Rather, they were the unlikely prophets – cab drivers – who ushered me to and from the airport. And though I pined for self-serving redemption this season, I quickly got more than I bargained for.

For, as I listened to each driver, I saw that the world’s creation and destruction rests in the hands that one human being offers the next. The locus of this season is with others. It is not, nor has it ever been, all about us.

The drivers’ stories bear this out.

First, there was Hannah, sleep-deprived and strapped for cash, who offered free childcare to a single mother in her building, a woman her whole community had all but written off and maligned. She knew that, by being there as needed, she could ease this woman’s way and raise her community to everything it ought to be.

Then, there was Abraham who traded his corner office for an Elijah-themed YouTube series (spoiler alert: He has a brother named Kevin and a Jewish mother-in-law who venture with him around the streets of Los Angeles), gleefully peeling off his power suit after thirteen years of a legal practice that weighed like bricks upon his soul. He saw the state of the world and proceeded to dedicate his life to making others laugh and hearing their stories in his cab.

And finally, Isaac, witness to his daughter’s personal annihilation, who made the unspeakably gut-wrenching decision to stop giving to her at all. And mysteriously, what he gave her was the “gift of her own sobriety.” A year later, she had made a personal journey from g’nut to shevach (degradation to redemption).

The Jewish New Year brings out all the grappling of our seeking and striving souls. We are given license by our tradition to define our personal purpose, destruction, and road to redemption. But, though we may be tempted and – let’s be honest – mandated, to go full-blown self-referential when we experience time, this year, entrepreneurs can do more.
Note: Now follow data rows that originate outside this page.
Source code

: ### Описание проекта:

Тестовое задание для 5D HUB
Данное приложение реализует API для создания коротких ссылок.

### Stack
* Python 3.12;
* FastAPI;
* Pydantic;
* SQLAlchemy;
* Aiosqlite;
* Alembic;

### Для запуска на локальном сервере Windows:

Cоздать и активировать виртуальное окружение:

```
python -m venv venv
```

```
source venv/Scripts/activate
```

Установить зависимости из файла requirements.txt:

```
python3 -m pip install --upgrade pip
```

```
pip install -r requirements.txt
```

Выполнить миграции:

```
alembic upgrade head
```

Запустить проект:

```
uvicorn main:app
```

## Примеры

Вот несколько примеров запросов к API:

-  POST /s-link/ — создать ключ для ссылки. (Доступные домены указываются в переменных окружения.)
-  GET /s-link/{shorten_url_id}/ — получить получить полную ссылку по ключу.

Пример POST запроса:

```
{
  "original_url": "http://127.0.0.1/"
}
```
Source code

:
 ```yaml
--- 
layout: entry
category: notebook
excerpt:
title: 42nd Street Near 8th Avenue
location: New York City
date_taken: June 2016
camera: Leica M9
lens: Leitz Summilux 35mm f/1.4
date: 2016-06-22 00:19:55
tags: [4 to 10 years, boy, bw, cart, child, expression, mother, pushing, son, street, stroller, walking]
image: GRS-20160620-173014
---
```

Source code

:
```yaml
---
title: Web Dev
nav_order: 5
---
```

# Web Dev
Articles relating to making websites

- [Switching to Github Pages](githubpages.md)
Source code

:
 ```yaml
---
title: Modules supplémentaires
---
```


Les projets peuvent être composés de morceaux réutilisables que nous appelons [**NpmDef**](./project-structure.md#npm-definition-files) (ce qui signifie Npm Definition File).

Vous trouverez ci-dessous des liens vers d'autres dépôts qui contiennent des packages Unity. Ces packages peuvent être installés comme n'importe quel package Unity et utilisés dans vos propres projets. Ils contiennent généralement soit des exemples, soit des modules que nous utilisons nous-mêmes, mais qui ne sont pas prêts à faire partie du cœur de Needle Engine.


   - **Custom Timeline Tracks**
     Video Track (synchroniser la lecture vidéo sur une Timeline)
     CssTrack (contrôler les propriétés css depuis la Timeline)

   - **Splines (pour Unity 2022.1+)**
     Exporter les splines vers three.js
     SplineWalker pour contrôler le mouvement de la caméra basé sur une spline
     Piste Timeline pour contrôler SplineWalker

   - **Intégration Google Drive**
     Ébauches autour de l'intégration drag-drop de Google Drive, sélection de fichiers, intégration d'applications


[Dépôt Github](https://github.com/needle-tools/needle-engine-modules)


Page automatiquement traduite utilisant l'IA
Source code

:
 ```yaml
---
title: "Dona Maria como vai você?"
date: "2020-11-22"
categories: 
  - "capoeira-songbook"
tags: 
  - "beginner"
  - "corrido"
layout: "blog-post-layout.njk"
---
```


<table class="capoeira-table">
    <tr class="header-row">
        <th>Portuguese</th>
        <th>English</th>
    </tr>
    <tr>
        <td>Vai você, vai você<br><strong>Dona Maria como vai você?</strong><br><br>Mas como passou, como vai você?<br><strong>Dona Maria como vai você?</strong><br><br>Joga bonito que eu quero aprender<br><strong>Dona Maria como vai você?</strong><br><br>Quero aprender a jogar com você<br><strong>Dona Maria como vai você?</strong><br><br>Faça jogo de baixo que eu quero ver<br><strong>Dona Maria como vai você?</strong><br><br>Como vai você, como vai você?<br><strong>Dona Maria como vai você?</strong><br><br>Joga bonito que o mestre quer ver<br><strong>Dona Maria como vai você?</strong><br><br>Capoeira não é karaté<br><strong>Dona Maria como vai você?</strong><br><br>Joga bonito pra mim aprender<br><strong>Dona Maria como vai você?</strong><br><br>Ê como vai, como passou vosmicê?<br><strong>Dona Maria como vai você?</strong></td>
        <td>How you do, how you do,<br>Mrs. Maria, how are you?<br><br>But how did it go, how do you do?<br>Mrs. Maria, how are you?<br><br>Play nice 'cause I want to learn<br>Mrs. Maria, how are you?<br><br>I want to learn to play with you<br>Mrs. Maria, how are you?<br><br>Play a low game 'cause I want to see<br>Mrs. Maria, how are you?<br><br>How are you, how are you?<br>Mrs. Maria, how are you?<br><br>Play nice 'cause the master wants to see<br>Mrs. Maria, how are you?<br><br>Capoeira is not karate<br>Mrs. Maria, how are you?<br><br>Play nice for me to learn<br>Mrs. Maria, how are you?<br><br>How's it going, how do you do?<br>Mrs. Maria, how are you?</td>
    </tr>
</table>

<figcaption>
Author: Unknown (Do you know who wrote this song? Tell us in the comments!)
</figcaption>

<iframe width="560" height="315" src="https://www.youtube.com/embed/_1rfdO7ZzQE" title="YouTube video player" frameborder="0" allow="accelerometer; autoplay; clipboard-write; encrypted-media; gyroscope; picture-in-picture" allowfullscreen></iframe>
We can enter this time of reflection with a view to relinquishing the focus on ourselves. We can look around us to friends, to neighbors, and even total strangers, picturing our lives with others in it and being even more mindful of these people’s essential needs. Furthermore, we can take a greater leap, still: we can become so attuned to the lifespans and story webs of everyone else, that we stop utilizing the holiday to only make sense of our own worldview and experience.

Rather, we can use these times to encounter everyone else.

This New Year, consider:

1. How can you work with others in a way that goes above and beyond what you need from them?

2. How can you redistribute work and leadership to highlight other people’s leadership, capacity, and creativity?

3. How can you create a shared vision alongside others that widens the impact of your venture not only on employees, but on your community and even, more broadly, humanity?

Our Jewish lives, let alone our entrepreneurial ones, are not measured by the solo journey of a hopelessly longing self, but by the broader encounter with the unexpected one who arrives every so often and reminds us that being human should mean something and someone more than merely us.

Rarely are entrepreneurs, let alone Jews, awed and changed by what we do for ourselves but, rather, what we choose to give away.